Collected data.

:::

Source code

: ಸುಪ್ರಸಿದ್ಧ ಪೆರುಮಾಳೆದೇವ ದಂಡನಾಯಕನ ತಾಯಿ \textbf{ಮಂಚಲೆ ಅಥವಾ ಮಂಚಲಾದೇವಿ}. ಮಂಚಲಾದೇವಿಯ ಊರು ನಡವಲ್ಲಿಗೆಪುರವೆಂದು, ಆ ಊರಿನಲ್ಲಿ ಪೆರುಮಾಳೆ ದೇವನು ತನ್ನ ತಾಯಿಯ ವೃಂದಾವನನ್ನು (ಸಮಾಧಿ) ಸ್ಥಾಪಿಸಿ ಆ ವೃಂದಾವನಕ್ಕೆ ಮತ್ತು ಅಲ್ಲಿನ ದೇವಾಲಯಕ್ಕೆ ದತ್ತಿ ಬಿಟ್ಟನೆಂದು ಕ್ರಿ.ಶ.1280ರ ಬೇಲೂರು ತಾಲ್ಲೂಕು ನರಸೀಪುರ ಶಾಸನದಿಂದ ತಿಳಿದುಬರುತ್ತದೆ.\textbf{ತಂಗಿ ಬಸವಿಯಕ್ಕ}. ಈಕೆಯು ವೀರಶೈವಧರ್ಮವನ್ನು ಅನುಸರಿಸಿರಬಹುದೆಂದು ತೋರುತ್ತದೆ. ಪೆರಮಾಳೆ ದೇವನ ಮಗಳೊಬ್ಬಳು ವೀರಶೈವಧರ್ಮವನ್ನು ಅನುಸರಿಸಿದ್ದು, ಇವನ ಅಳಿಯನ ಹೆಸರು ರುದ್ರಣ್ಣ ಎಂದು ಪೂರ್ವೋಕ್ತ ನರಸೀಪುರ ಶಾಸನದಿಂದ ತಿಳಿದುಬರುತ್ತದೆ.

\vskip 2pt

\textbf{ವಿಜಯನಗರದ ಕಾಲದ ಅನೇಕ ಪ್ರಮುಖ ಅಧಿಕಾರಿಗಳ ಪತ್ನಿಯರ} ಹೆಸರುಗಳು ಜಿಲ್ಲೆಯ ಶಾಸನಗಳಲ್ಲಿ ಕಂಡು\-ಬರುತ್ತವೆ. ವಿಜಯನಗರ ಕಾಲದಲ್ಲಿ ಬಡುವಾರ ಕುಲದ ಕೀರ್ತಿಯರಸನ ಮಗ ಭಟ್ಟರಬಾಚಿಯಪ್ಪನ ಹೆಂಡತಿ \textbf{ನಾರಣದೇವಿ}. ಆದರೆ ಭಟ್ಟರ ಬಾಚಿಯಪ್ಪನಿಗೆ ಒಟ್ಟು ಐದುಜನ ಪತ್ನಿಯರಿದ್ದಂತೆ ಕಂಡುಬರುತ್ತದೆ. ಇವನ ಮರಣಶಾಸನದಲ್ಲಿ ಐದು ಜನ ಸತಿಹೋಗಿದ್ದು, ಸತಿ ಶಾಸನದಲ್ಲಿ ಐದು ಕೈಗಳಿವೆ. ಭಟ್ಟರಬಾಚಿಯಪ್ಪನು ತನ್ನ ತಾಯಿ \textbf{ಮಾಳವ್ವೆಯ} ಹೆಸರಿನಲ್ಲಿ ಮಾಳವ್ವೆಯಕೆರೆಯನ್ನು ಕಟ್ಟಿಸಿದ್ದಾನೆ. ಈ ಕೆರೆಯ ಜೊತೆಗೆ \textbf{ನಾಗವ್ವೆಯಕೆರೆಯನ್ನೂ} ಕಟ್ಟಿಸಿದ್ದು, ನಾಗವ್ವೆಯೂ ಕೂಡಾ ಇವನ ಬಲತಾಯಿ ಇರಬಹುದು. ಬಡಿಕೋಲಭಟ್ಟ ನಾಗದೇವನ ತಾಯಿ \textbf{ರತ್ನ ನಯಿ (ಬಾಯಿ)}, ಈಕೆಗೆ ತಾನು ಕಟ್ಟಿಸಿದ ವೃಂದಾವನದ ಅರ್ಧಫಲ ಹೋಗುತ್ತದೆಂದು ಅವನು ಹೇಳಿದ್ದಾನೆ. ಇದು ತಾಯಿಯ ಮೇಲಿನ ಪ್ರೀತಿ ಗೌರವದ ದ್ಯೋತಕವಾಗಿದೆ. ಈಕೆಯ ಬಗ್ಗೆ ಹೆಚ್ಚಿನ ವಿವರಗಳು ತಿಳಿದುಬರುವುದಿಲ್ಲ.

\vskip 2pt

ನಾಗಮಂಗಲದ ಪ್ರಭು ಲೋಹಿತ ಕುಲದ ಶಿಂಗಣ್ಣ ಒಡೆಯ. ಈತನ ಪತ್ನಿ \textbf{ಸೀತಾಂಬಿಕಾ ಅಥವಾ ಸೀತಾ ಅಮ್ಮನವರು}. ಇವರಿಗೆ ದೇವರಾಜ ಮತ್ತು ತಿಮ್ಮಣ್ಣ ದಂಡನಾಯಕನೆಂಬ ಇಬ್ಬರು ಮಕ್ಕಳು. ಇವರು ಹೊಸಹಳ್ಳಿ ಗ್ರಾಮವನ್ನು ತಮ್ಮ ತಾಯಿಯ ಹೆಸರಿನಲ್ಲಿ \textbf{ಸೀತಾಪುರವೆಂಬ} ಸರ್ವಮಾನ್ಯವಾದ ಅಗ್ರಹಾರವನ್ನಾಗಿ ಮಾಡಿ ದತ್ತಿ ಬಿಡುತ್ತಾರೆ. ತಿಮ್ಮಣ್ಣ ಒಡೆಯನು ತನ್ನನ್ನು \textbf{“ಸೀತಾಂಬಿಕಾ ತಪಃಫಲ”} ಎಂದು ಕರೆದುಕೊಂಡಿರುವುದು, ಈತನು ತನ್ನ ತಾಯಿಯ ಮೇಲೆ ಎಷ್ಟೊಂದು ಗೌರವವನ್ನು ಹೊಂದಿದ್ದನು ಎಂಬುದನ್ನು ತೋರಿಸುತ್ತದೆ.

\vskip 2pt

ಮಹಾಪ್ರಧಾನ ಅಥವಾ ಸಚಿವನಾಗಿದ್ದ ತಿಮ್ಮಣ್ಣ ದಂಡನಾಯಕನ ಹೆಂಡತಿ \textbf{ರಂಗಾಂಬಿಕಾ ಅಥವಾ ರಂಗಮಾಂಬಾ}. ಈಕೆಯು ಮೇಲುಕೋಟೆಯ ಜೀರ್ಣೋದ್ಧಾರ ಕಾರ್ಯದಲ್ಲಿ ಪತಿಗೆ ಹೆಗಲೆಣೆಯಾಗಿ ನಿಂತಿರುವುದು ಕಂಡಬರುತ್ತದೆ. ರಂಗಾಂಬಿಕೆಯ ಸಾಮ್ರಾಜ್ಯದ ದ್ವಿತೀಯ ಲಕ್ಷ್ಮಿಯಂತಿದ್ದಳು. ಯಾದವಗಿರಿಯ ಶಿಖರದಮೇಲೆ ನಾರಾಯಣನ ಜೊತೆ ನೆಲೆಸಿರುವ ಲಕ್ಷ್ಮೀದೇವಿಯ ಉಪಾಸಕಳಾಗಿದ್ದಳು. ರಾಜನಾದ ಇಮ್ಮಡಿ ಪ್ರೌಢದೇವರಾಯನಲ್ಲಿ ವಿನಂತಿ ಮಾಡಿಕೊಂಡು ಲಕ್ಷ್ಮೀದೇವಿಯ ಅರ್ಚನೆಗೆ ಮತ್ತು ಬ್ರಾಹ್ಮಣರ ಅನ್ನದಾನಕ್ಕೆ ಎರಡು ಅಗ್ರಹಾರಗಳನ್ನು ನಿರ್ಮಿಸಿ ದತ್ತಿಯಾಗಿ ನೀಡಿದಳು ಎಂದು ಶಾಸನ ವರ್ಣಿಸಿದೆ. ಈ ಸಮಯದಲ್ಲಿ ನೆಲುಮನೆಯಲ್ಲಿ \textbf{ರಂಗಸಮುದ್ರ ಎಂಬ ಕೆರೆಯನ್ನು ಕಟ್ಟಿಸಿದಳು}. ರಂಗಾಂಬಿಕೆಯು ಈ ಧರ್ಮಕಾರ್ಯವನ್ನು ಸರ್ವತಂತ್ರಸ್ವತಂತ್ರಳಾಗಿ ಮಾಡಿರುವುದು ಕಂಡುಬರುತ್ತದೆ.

:::

Output, exactly and with no other text, the line that contains "ನಾಗಮಂಗಲದ ಪ್ರಭು ಲೋಹಿತ" and all lines from there to the end of the records.

Result for this exercise.
ನಾಗಮಂಗಲದ ಪ್ರಭು ಲೋಹಿತ ಕುಲದ ಶಿಂಗಣ್ಣ ಒಡೆಯ. ಈತನ ಪತ್ನಿ \textbf{ಸೀತಾಂಬಿಕಾ ಅಥವಾ ಸೀತಾ ಅಮ್ಮನವರು}. ಇವರಿಗೆ ದೇವರಾಜ ಮತ್ತು ತಿಮ್ಮಣ್ಣ ದಂಡನಾಯಕನೆಂಬ ಇಬ್ಬರು ಮಕ್ಕಳು. ಇವರು ಹೊಸಹಳ್ಳಿ ಗ್ರಾಮವನ್ನು ತಮ್ಮ ತಾಯಿಯ ಹೆಸರಿನಲ್ಲಿ \textbf{ಸೀತಾಪುರವೆಂಬ} ಸರ್ವಮಾನ್ಯವಾದ ಅಗ್ರಹಾರವನ್ನಾಗಿ ಮಾಡಿ ದತ್ತಿ ಬಿಡುತ್ತಾರೆ. ತಿಮ್ಮಣ್ಣ ಒಡೆಯನು ತನ್ನನ್ನು \textbf{“ಸೀತಾಂಬಿಕಾ ತಪಃಫಲ”} ಎಂದು ಕರೆದುಕೊಂಡಿರುವುದು, ಈತನು ತನ್ನ ತಾಯಿಯ ಮೇಲೆ ಎಷ್ಟೊಂದು ಗೌರವವನ್ನು ಹೊಂದಿದ್ದನು ಎಂಬುದನ್ನು ತೋರಿಸುತ್ತದೆ.

\vskip 2pt

ಮಹಾಪ್ರಧಾನ ಅಥವಾ ಸಚಿವನಾಗಿದ್ದ ತಿಮ್ಮಣ್ಣ ದಂಡನಾಯಕನ ಹೆಂಡತಿ \textbf{ರಂಗಾಂಬಿಕಾ ಅಥವಾ ರಂಗಮಾಂಬಾ}. ಈಕೆಯು ಮೇಲುಕೋಟೆಯ ಜೀರ್ಣೋದ್ಧಾರ ಕಾರ್ಯದಲ್ಲಿ ಪತಿಗೆ ಹೆಗಲೆಣೆಯಾಗಿ ನಿಂತಿರುವುದು ಕಂಡಬರುತ್ತದೆ. ರಂಗಾಂಬಿಕೆಯ ಸಾಮ್ರಾಜ್ಯದ ದ್ವಿತೀಯ ಲಕ್ಷ್ಮಿಯಂತಿದ್ದಳು. ಯಾದವಗಿರಿಯ ಶಿಖರದಮೇಲೆ ನಾರಾಯಣನ ಜೊತೆ ನೆಲೆಸಿರುವ ಲಕ್ಷ್ಮೀದೇವಿಯ ಉಪಾಸಕಳಾಗಿದ್ದಳು. ರಾಜನಾದ ಇಮ್ಮಡಿ ಪ್ರೌಢದೇವರಾಯನಲ್ಲಿ ವಿನಂತಿ ಮಾಡಿಕೊಂಡು ಲಕ್ಷ್ಮೀದೇವಿಯ ಅರ್ಚನೆಗೆ ಮತ್ತು ಬ್ರಾಹ್ಮಣರ ಅನ್ನದಾನಕ್ಕೆ ಎರಡು ಅಗ್ರಹಾರಗಳನ್ನು ನಿರ್ಮಿಸಿ ದತ್ತಿಯಾಗಿ ನೀಡಿದಳು ಎಂದು ಶಾಸನ ವರ್ಣಿಸಿದೆ. ಈ ಸಮಯದಲ್ಲಿ ನೆಲುಮನೆಯಲ್ಲಿ \textbf{ರಂಗಸಮುದ್ರ ಎಂಬ ಕೆರೆಯನ್ನು ಕಟ್ಟಿಸಿದಳು}. ರಂಗಾಂಬಿಕೆಯು ಈ ಧರ್ಮಕಾರ್ಯವನ್ನು ಸರ್ವತಂತ್ರಸ್ವತಂತ್ರಳಾಗಿ ಮಾಡಿರುವುದು ಕಂಡುಬರುತ್ತದೆ.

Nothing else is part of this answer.